My go-to tranquilizer beverage is simple: 2 tablespoons of apple cider vinegar (I use Bragg brand) and 1 tablespoon honey,
(p. 140)

That I must try! He also recommends Yogi Soothing Caramel Bedtime Tea

10 minutes later, I start getting wobbly, and then I felt like Leonardo DiCaprio in the pay phone scene from The Wolf of Wall Street. In the most awkward fashion possible, I dragged my ass to the bedroom and fell asleep.
(p. 140)

The Sleep Master sleep mask, it’s only $25 on Amazon.

The most important feature of this mask is that it goes over your ears, not on top of them. This may seem minor, but it’s a huge design improvement: It quiets things down, it doesn’t irritate your ears, and it doesn’t move around.
(pp. 141–142)

I like these sleep hacks because they can work for a digital nomad guy like me.

Waking up

The 5 to 10 reps here are not a workout. They are intended to “state prime” and wake me up. Getting into my body, even for 30 seconds, has a dramatic effect on my mood and quiets mental chatter.
(p. 145)

Business and entrepreneurship

When deal-making, ask yourself: Can I trade a short-term, incremental gain for a potential longer-term, game-changing upside?
(p. 181)

On profit margins

So, I added in that little buffer so I could give people a discount, which they love.
(p. 188)

On email

Improve a notification email from your business (e.g., subscription confirmation, order confirmation, whatever):
(p. 195)

Scott Adams on hacking expertise

But if you want something extraordinary, you have two paths: 1) Become the best at one specific thing. 2) Become very good (top 25%) at two or more things.
(p. 269)
You make yourself rare by combining two or more “pretty goods” until no one else has your mix. . . . At least one of the skills in your mixture should involve communication, either written or verbal.
(p. 269)

This totally applies to me! I’m never going to be as knowledgeable as a Ph.D. researcher like Dr. Mark Ashton Smith who has spent decades in a lab. I’m also never going to be as compelling a lifestyle video blogger as Tom Torero nor am I going to be as articulate as the philosopher Sam Harris, but I’m easily within the top 25% percentile of competence in these three areas.

On being self-promotional

When you’re the first in a new category, promote the category.
(p. 278)

Tim makes the good point that those who are self-promotional are annoying! What you want to do is promote a category that you are in. I do this by advocating for Biohacking tools that upgrade Cognitive capitaltools that improve your capacity to make money. My smart drug Caballo is something novel within this category.

On work

The interesting jobs are the ones that you make up.
(pp. 319–320)

Picking a billion-dollar idea

“If you had $100 million, what would you build that would have no value to others in copying?”
(p. 320)

To clarify, the question is asking, if you had unlimited resources what would you build that would put you so far ahead of the competition and everyone else that there was no point in them even trying to catch up with you? Dwell, on that question for just a moment. It’s profound.

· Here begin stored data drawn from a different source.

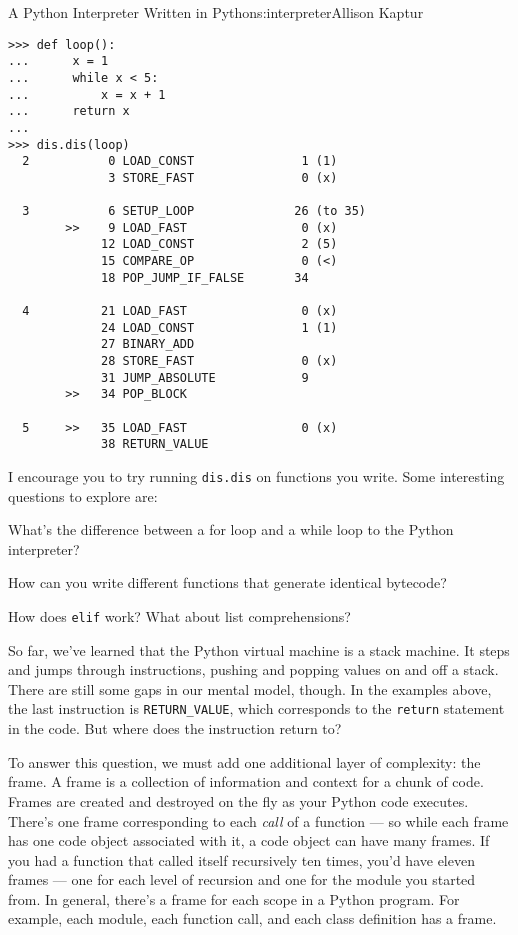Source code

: \begin{aosachapter}{A Python Interpreter Written in Python}{s:interpreter}{Allison Kaptur}
\begin{verbatim}
>>> def loop():
...      x = 1
...      while x < 5:
...          x = x + 1
...      return x
...
>>> dis.dis(loop)
  2           0 LOAD_CONST               1 (1)
              3 STORE_FAST               0 (x)

  3           6 SETUP_LOOP              26 (to 35)
        >>    9 LOAD_FAST                0 (x)
             12 LOAD_CONST               2 (5)
             15 COMPARE_OP               0 (<)
             18 POP_JUMP_IF_FALSE       34

  4          21 LOAD_FAST                0 (x)
             24 LOAD_CONST               1 (1)
             27 BINARY_ADD
             28 STORE_FAST               0 (x)
             31 JUMP_ABSOLUTE            9
        >>   34 POP_BLOCK

  5     >>   35 LOAD_FAST                0 (x)
             38 RETURN_VALUE
\end{verbatim}

\label{explore-bytecode}

I encourage you to try running \texttt{dis.dis} on functions you write.
Some interesting questions to explore are:

\begin{aosaitemize}

\item
  What's the difference between a for loop and a while loop to the
  Python interpreter?
\item
  How can you write different functions that generate identical
  bytecode?
\item
  How does \texttt{elif} work? What about list comprehensions?
\end{aosaitemize}

\label{frames}

So far, we've learned that the Python virtual machine is a stack
machine. It steps and jumps through instructions, pushing and popping
values on and off a stack. There are still some gaps in our mental
model, though. In the examples above, the last instruction is
\texttt{RETURN\_VALUE}, which corresponds to the \texttt{return}
statement in the code. But where does the instruction return to?

To answer this question, we must add one additional layer of complexity:
the frame. A frame is a collection of information and context for a
chunk of code. Frames are created and destroyed on the fly as your
Python code executes. There's one frame corresponding to each
\emph{call} of a function --- so while each frame has one code object
associated with it, a code object can have many frames. If you had a
function that called itself recursively ten times, you'd have eleven
frames --- one for each level of recursion and one for the module you
started from. In general, there's a frame for each scope in a Python
program. For example, each module, each function call, and each class
definition has a frame.


\end{aosachapter}
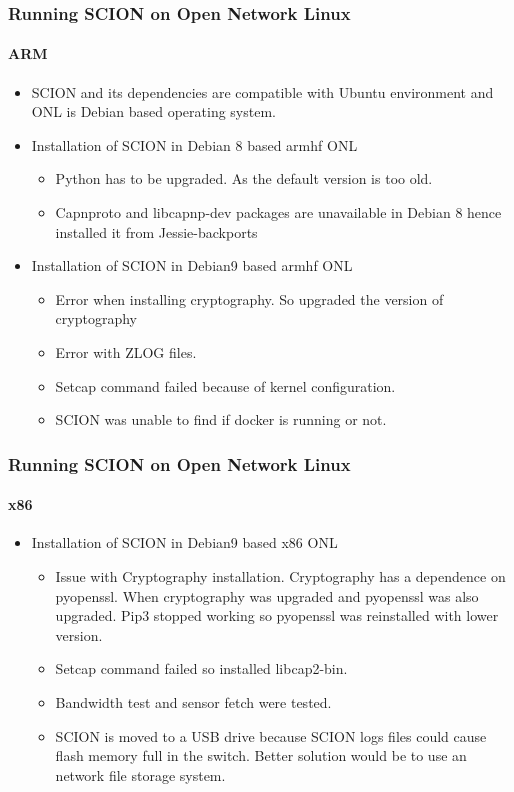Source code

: \documentclass[12pt]{beamer}
\begin{document}
\begin{frame}
\frametitle{Running SCION on Open Network Linux}
\framesubtitle{ARM}
\begin{itemize}
    \item SCION and its dependencies are compatible with Ubuntu environment and ONL is Debian based operating system.
    \item Installation of SCION in Debian 8 based armhf ONL
    \begin{itemize}
        \item Python has to be upgraded. As the default version is too old. 
        \item Capnproto and libcapnp-dev packages are unavailable in Debian 8 hence installed it from Jessie-backports
    \end{itemize}
    \item Installation of SCION in Debian9 based armhf ONL
    \begin{itemize}
        \item Error when installing cryptography. So upgraded the version of cryptography
        \item Error with ZLOG files.
        \item Setcap command failed because of kernel configuration.
        \item SCION was unable to find if docker is running or not.
    \end{itemize}
\end{itemize}
\end{frame}

\begin{frame}
\frametitle{Running SCION on Open Network Linux}
\framesubtitle{x86}
\begin{itemize}
     \item Installation of SCION in Debian9 based x86 ONL
    \begin{itemize}
        \item Issue with Cryptography installation. Cryptography has a dependence on pyopenssl. When cryptography was upgraded and pyopenssl was also upgraded. Pip3 stopped working so pyopenssl was reinstalled with lower version.
        \item Setcap command failed so installed libcap2-bin.
        \item Bandwidth test and sensor fetch were tested.
        \item SCION is moved to a USB drive because SCION logs files could cause flash memory full in the switch. Better solution would be to use an network file storage system.
    \end{itemize}
\end{itemize}
\end{frame}
\end{document}
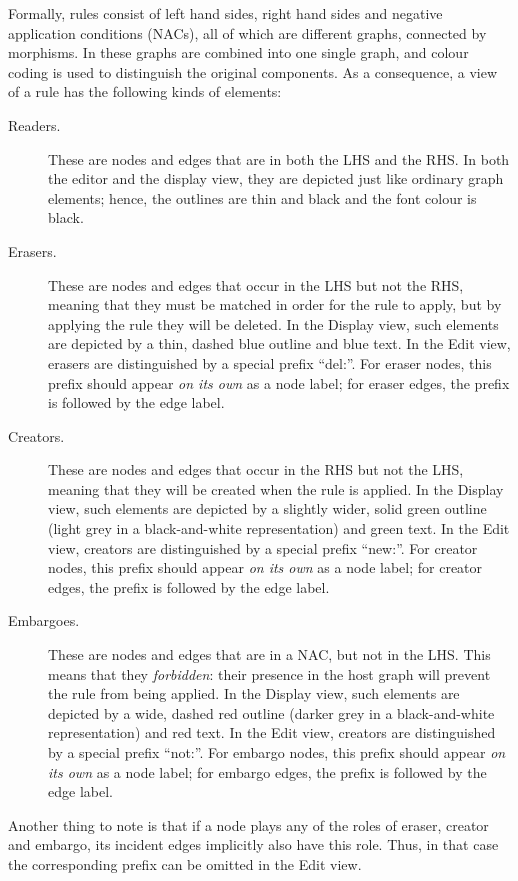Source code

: Formally, rules consist of left hand sides, right hand sides and negative
application conditions (NACs), all of which are different graphs, connected by
morphisms. In \Groove{} these graphs are combined into one single graph, and
colour coding is used to distinguish the original components. As a consequence,
a \Groove{} view of a rule has the following kinds of elements:

\begin{description}
\item[Readers.] These are nodes and edges that are in both the LHS and the RHS.
  In both the editor and the display view, they are depicted just like ordinary
  graph elements; hence, the outlines are thin and black and the font colour is
  black.

\item[Erasers.] These are nodes and edges that occur in the LHS but not the
  RHS, meaning that they must be matched in order for the rule to apply, but by
  applying the rule they will be deleted. In the Display view, such elements
  are depicted by a thin, dashed blue outline and blue text. In the Edit view,
  erasers are distinguished by a special prefix ``\textsf{del:}''. For eraser
  nodes, this prefix should appear \emph{on its own} as a node label; for
  eraser edges, the prefix is followed by the edge label.

\item[Creators.] These are nodes and edges that occur in the RHS but not the
  LHS, meaning that they will be created when the rule is applied. In the
  Display view, such elements are depicted by a slightly wider, solid green
  outline (light grey in a black-and-white representation) and green text. In
  the Edit view, creators are distinguished by a special prefix
  ``\textsf{new:}''. For creator nodes, this prefix should appear \emph{on its
  own} as a node label; for creator edges, the prefix is followed by the edge
  label.

\item[Embargoes.] These are nodes and edges that are in a NAC, but not in the
  LHS. This means that they \emph{forbidden}: their presence in the host graph
  will prevent the rule from being applied. In the Display view, such elements
  are depicted by a wide, dashed red outline (darker grey in a black-and-white
  representation) and red text. In the Edit view, creators are distinguished by
  a special prefix ``\textsf{not:}''. For embargo nodes, this prefix should
  appear \emph{on its own} as a node label; for embargo edges, the prefix is
  followed by the edge label.
\end{description}
%
Another thing to note is that if a node plays any of the roles of eraser,
creator and embargo, its incident edges implicitly also have this role. Thus,
in that case the corresponding prefix can be omitted in the Edit view.

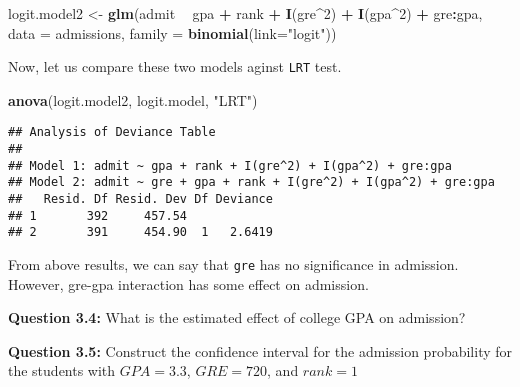 \documentclass[]{article}
\newenvironment{Shaded}{\begin{snugshade}}{\end{snugshade}}
\newcommand{\DataTypeTok}[1]{\textcolor[rgb]{0.13,0.29,0.53}{#1}}
\newcommand{\DecValTok}[1]{\textcolor[rgb]{0.00,0.00,0.81}{#1}}
\newcommand{\KeywordTok}[1]{\textcolor[rgb]{0.13,0.29,0.53}{\textbf{#1}}}
\newcommand{\NormalTok}[1]{#1}
\newcommand{\OperatorTok}[1]{\textcolor[rgb]{0.81,0.36,0.00}{\textbf{#1}}}
\newcommand{\StringTok}[1]{\textcolor[rgb]{0.31,0.60,0.02}{#1}}
\begin{document}
\begin{Shaded}
\begin{Highlighting}[]
\NormalTok{logit.model2 <-}\StringTok{ }\KeywordTok{glm}\NormalTok{(admit }\OperatorTok{~}\StringTok{   }\NormalTok{gpa }\OperatorTok{+}\StringTok{ }\NormalTok{rank }\OperatorTok{+}\StringTok{ }\KeywordTok{I}\NormalTok{(gre}\OperatorTok{^}\DecValTok{2}\NormalTok{) }\OperatorTok{+}\StringTok{ }\KeywordTok{I}\NormalTok{(gpa}\OperatorTok{^}\DecValTok{2}\NormalTok{) }\OperatorTok{+}\StringTok{ }\NormalTok{gre}\OperatorTok{:}\NormalTok{gpa, }\DataTypeTok{data =}\NormalTok{ admissions, }\DataTypeTok{family =} \KeywordTok{binomial}\NormalTok{(}\DataTypeTok{link=}\StringTok{"logit"}\NormalTok{))}
\end{Highlighting}
\end{Shaded}

Now, let us compare these two models aginst \texttt{LRT} test.

\begin{Shaded}
\begin{Highlighting}[]
\KeywordTok{anova}\NormalTok{(logit.model2, logit.model, }\StringTok{"LRT"}\NormalTok{)}
\end{Highlighting}
\end{Shaded}

\begin{verbatim}
## Analysis of Deviance Table
## 
## Model 1: admit ~ gpa + rank + I(gre^2) + I(gpa^2) + gre:gpa
## Model 2: admit ~ gre + gpa + rank + I(gre^2) + I(gpa^2) + gre:gpa
##   Resid. Df Resid. Dev Df Deviance
## 1       392     457.54            
## 2       391     454.90  1   2.6419
\end{verbatim}

From above results, we can say that \texttt{gre} has no significance in
admission. However, gre-gpa interaction has some effect on admission.

\textbf{Question 3.4:} What is the estimated effect of college GPA on
admission?

\textbf{Question 3.5:} Construct the confidence interval for the
admission probability for the students with \(GPA = 3.3\),
\(GRE = 720\), and \(rank=1\)
\end{document}
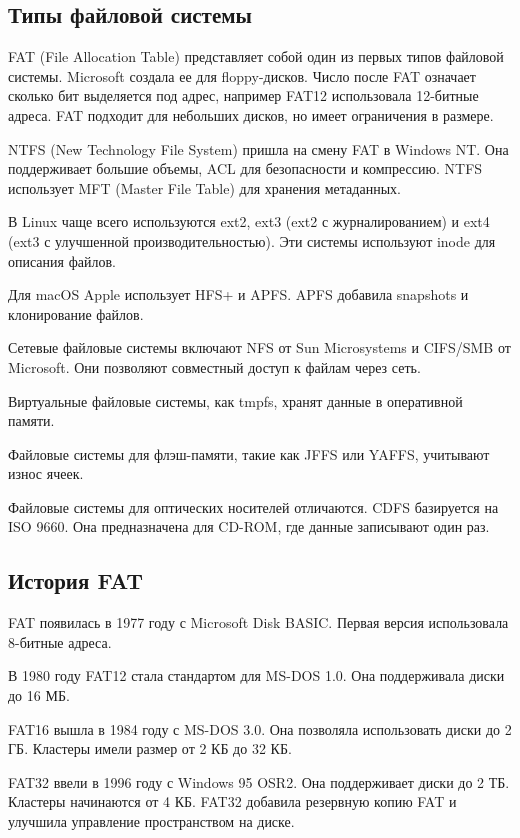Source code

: \subsection{Типы файловой системы}

FAT (File Allocation Table) представляет собой один из первых типов файловой системы. Microsoft создала ее для floppy-дисков. Число после FAT означает сколько бит выделяется под адрес, например FAT12 использовала 12-битные адреса. FAT подходит для небольших дисков, но имеет ограничения в размере.

NTFS (New Technology File System) пришла на смену FAT в Windows NT. Она поддерживает большие объемы, ACL для безопасности и компрессию. NTFS использует MFT (Master File Table) для хранения метаданных.

В Linux чаще всего используются ext2, ext3 (ext2 с журналированием) и ext4 (ext3 с улучшенной производительностью). Эти системы используют inode для описания файлов.

Для macOS Apple использует HFS+ и APFS. APFS добавила snapshots и клонирование файлов.

Сетевые файловые системы включают NFS от Sun Microsystems и CIFS/SMB от Microsoft. Они позволяют совместный доступ к файлам через сеть.

Виртуальные файловые системы, как tmpfs, хранят данные в оперативной памяти.

Файловые системы для флэш-памяти, такие как JFFS или YAFFS, учитывают износ ячеек.

Файловые системы для оптических носителей отличаются. CDFS базируется на ISO 9660. Она предназначена для CD-ROM, где данные записывают один раз.

\subsection{История FAT}

FAT появилась в 1977 году с Microsoft Disk BASIC. Первая версия использовала 8-битные адреса.

В 1980 году FAT12 стала стандартом для MS-DOS 1.0. Она поддерживала диски до 16 МБ.

FAT16 вышла в 1984 году с MS-DOS 3.0. Она позволяла использовать диски до 2 ГБ. Кластеры имели размер от 2 КБ до 32 КБ.

FAT32 ввели в 1996 году с Windows 95 OSR2. Она поддерживает диски до 2 ТБ. Кластеры начинаются от 4 КБ. FAT32 добавила резервную копию FAT и улучшила управление пространством на диске.

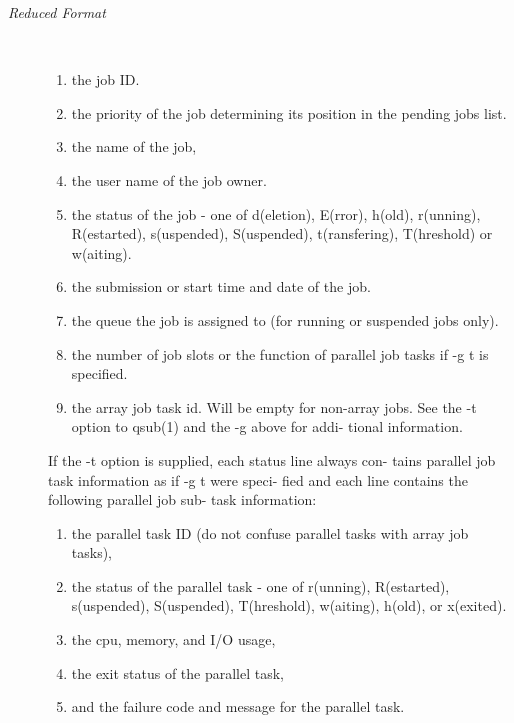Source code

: \documentclass[11pt,final,oneside]{fithesis}
\begin{document}
\begin{description}
\item[\emph{Reduced Format}]
\\
\begin{enumerate}
\item[]the job ID.
\item[]the priority of the job determining its position  in  the
        pending  jobs  list.
\item[] the name of the job,
\item[] the user name of the job owner.
\item[] the status of the  job  -  one  of  d(eletion),  E(rror),
        h(old), r(unning), R(estarted), s(uspended), S(uspended),
        t(ransfering), T(hreshold) or w(aiting).
\item[] the submission or start time and date of the job.
\item[] the  queue  the  job  is  assigned  to  (for  running  or
        suspended jobs only).
\item[] the number of job slots or the function of  parallel  job
        tasks if -g t is specified.
\item[] the array job task id. Will be empty for non-array  jobs.
        See  the  -t option to qsub(1) and the -g above for addi-
        tional information.
\end{enumerate}
     If the -t option is supplied, each status line  always  con-
     tains  parallel  job task information as if -g t were speci-
     fied and each line contains the following parallel job  sub-
     task information:
\begin{enumerate}
\item[] the parallel task ID (do not confuse parallel tasks  with
        array job tasks),
\item[] the status of the  parallel  task  -  one  of  r(unning),
        R(estarted),   s(uspended),   S(uspended),   T(hreshold),
        w(aiting), h(old), or x(exited).
\item[] the cpu, memory, and I/O usage,
\item[] the exit status of the parallel task,
\item[] and the failure code and message for the parallel task.
\end{enumerate}


\end{description}
\end{document}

Peter Diamandis on Opportunity

“The world’s biggest problems are the world’s biggest business opportunities.”
(p. 370)
“The third thing is when you try to go 10 times bigger versus 10% bigger, it’s typically not 100 times harder, but the reward is 100 times more.”
(p. 374)

Networking

Networking: IF it’s NOT fun, you’re doing it WRONG

B.J Novak on charity

When possible, always give the money to charity, as it allows you to interact with people well above your pay grade.
(p. 379)

I discussed this further in the Secret Society Infiltration Model.

Productivity

Paraphrasing Peter Thiel

“What might you do to accomplish your 10-year goals in the next 6 months, if you had a gun against your head?”

Tim’s 8-step process for maximizing efficacy…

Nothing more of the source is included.